*** Opening of Provided records ***
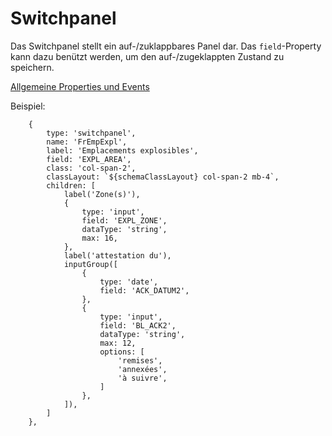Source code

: # Switchpanel

Das Switchpanel stellt ein auf-/zuklappbares Panel dar. Das `field`-Property kann dazu benützt werden, um den auf-/zugeklappten Zustand zu speichern.

[Allgemeine Properties und Events](../../../common.md)

Beispiel:
```
	{
		type: 'switchpanel',
		name: 'FrEmpExpl',
		label: 'Emplacements explosibles',
		field: 'EXPL_AREA',
		class: 'col-span-2',
		classLayout: `${schemaClassLayout} col-span-2 mb-4`,
		children: [
			label('Zone(s)'),
			{
				type: 'input',
				field: 'EXPL_ZONE',
				dataType: 'string',
				max: 16,
			},
			label('attestation du'),
			inputGroup([
				{
					type: 'date',
					field: 'ACK_DATUM2',
				},
				{
					type: 'input',
					field: 'BL_ACK2',
					dataType: 'string',
					max: 12,
					options: [
						'remises',
						'annexées',
						'à suivre',
					]
				},
			]),
		]
	},

```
*** Close of Provided records ***
Exercise instructions -
Each record above must be retyped exactly as given, with the images excluded.

Worked solution -
Source code

: # Switchpanel

Das Switchpanel stellt ein auf-/zuklappbares Panel dar. Das `field`-Property kann dazu benützt werden, um den auf-/zugeklappten Zustand zu speichern.

[Allgemeine Properties und Events](../../../common.md)

Beispiel:
```
	{
		type: 'switchpanel',
		name: 'FrEmpExpl',
		label: 'Emplacements explosibles',
		field: 'EXPL_AREA',
		class: 'col-span-2',
		classLayout: `${schemaClassLayout} col-span-2 mb-4`,
		children: [
			label('Zone(s)'),
			{
				type: 'input',
				field: 'EXPL_ZONE',
				dataType: 'string',
				max: 16,
			},
			label('attestation du'),
			inputGroup([
				{
					type: 'date',
					field: 'ACK_DATUM2',
				},
				{
					type: 'input',
					field: 'BL_ACK2',
					dataType: 'string',
					max: 12,
					options: [
						'remises',
						'annexées',
						'à suivre',
					]
				},
			]),
		]
	},

```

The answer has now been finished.